- _Records from a dataset_:
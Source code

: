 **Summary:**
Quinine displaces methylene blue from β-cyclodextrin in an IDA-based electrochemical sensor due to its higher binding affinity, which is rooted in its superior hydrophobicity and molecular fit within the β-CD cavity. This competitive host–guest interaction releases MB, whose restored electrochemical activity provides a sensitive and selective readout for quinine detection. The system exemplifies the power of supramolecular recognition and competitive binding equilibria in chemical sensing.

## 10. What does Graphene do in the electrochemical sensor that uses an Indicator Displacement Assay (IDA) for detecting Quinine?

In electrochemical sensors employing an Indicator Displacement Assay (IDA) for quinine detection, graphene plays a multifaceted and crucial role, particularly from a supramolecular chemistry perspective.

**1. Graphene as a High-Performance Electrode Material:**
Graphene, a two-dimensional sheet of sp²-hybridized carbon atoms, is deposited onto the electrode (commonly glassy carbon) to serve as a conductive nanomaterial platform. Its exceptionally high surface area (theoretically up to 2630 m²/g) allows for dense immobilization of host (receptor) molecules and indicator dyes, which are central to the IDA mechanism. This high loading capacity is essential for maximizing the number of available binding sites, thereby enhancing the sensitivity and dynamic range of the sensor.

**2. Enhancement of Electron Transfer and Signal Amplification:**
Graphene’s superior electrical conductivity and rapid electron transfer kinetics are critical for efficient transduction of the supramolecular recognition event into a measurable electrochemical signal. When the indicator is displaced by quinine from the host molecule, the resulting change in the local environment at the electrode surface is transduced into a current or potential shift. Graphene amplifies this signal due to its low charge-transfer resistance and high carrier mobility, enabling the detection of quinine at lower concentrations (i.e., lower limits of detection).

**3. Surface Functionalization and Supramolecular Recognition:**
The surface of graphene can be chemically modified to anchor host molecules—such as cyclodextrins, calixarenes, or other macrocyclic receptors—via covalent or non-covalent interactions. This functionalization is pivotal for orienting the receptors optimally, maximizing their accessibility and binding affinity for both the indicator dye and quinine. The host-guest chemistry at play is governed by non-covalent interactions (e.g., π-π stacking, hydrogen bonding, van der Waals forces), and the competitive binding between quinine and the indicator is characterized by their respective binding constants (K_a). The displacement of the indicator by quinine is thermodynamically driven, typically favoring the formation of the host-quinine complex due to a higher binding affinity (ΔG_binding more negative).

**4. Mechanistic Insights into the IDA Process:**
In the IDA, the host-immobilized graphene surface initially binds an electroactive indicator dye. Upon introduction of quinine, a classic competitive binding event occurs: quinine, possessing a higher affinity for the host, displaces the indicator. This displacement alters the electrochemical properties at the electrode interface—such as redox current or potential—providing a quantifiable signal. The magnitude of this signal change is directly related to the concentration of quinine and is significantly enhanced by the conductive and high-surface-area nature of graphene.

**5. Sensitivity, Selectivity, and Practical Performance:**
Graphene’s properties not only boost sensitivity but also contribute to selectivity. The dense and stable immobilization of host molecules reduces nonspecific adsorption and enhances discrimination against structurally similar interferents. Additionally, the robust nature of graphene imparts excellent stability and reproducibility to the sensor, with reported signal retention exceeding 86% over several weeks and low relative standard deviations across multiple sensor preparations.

- _Work to complete_:
Please return every line in the data that includes the string "Assay".

- _Response area_:
## 10. What does Graphene do in the electrochemical sensor that uses an Indicator Displacement Assay (IDA) for detecting Quinine?
In electrochemical sensors employing an Indicator Displacement Assay (IDA) for quinine detection, graphene plays a multifaceted and crucial role, particularly from a supramolecular chemistry perspective.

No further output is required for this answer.